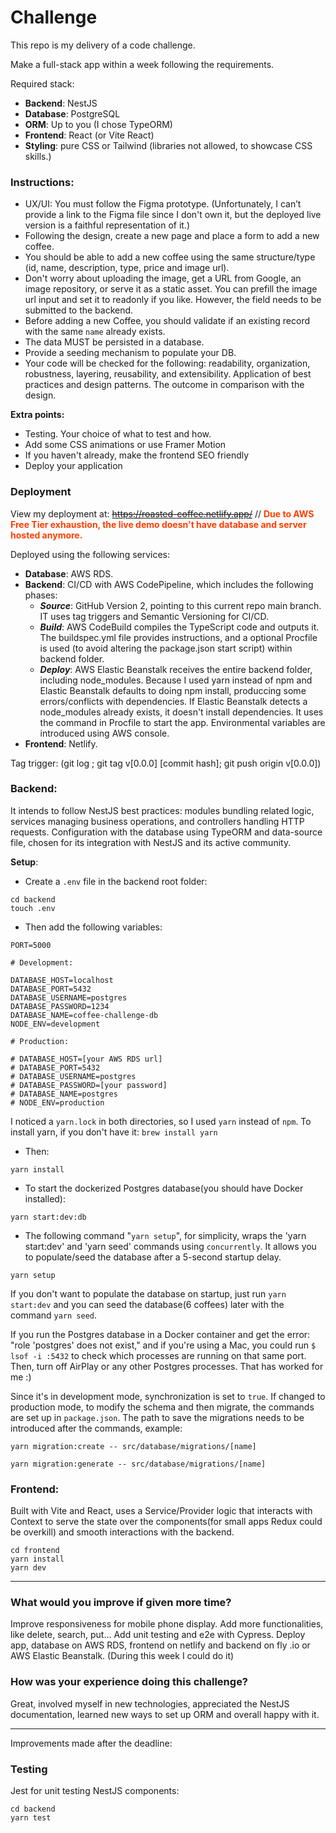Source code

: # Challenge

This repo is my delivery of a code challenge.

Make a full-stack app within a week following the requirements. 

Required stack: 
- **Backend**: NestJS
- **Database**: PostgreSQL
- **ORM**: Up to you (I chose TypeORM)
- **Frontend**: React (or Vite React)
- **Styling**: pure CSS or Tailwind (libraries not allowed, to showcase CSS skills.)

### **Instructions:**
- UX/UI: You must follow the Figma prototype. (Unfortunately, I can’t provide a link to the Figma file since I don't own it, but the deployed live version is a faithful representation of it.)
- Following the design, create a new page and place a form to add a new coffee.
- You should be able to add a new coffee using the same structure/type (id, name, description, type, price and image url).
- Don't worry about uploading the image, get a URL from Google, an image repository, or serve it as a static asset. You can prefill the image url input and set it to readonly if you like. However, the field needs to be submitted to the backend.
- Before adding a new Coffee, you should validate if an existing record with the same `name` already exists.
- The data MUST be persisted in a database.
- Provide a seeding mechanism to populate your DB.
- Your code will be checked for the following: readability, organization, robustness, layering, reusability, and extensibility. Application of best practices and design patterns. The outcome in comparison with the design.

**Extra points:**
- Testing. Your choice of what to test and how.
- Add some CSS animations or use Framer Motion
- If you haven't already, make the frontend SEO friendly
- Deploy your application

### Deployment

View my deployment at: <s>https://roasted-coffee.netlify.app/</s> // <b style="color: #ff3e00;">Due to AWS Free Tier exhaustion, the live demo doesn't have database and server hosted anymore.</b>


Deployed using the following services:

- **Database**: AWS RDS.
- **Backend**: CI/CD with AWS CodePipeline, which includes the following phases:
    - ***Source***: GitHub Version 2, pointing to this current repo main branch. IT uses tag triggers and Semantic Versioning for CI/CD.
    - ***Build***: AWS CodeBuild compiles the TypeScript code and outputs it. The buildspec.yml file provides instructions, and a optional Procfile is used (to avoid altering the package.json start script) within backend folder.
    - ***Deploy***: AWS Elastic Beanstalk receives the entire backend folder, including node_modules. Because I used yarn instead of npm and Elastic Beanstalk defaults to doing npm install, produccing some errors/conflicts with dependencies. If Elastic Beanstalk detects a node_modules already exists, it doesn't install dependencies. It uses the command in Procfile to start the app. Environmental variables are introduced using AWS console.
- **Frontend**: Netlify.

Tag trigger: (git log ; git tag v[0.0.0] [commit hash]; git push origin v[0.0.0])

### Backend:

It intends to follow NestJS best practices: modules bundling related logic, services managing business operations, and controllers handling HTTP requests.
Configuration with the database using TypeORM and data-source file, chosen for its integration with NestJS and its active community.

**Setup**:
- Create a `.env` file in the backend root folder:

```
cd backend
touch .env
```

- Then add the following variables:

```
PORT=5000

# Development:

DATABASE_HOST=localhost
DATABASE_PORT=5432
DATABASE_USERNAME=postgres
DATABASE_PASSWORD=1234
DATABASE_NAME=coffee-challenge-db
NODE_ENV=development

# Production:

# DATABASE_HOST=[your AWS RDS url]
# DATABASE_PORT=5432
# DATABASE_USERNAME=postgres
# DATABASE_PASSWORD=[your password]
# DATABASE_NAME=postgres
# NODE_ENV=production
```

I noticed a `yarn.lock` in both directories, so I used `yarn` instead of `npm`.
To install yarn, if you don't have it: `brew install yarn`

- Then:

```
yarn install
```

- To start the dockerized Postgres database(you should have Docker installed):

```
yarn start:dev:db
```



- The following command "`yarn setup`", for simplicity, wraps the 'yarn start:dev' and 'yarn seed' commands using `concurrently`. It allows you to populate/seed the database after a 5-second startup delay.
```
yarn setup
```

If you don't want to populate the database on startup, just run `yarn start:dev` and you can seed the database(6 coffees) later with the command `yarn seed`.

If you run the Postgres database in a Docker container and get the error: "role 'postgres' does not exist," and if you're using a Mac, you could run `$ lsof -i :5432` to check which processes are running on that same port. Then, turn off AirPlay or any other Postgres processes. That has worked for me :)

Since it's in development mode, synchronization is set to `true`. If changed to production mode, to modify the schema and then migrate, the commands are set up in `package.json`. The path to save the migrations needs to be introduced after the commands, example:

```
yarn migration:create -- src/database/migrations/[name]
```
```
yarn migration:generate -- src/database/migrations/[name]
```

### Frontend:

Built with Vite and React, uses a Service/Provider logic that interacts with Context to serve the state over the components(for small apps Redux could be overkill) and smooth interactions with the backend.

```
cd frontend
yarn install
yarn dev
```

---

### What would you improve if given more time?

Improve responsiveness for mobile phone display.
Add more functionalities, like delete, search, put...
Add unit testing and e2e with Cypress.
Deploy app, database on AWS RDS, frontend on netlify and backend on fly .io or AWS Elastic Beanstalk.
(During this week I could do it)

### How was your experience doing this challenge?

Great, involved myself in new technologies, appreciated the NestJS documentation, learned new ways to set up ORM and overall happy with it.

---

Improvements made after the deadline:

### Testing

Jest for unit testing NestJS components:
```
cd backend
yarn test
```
----------------
**WHAT IS BEING ASKED**
The lines from the start of the data through the line that contains "- Provide a" are to be returned exactly, please, with both ends included and every picture left out.

**RESULT OF THIS TASK**
Source code

: # Challenge

This repo is my delivery of a code challenge.

Make a full-stack app within a week following the requirements. 

Required stack: 
- **Backend**: NestJS
- **Database**: PostgreSQL
- **ORM**: Up to you (I chose TypeORM)
- **Frontend**: React (or Vite React)
- **Styling**: pure CSS or Tailwind (libraries not allowed, to showcase CSS skills.)

### **Instructions:**
- UX/UI: You must follow the Figma prototype. (Unfortunately, I can’t provide a link to the Figma file since I don't own it, but the deployed live version is a faithful representation of it.)
- Following the design, create a new page and place a form to add a new coffee.
- You should be able to add a new coffee using the same structure/type (id, name, description, type, price and image url).
- Don't worry about uploading the image, get a URL from Google, an image repository, or serve it as a static asset. You can prefill the image url input and set it to readonly if you like. However, the field needs to be submitted to the backend.
- Before adding a new Coffee, you should validate if an existing record with the same `name` already exists.
- The data MUST be persisted in a database.
- Provide a seeding mechanism to populate your DB.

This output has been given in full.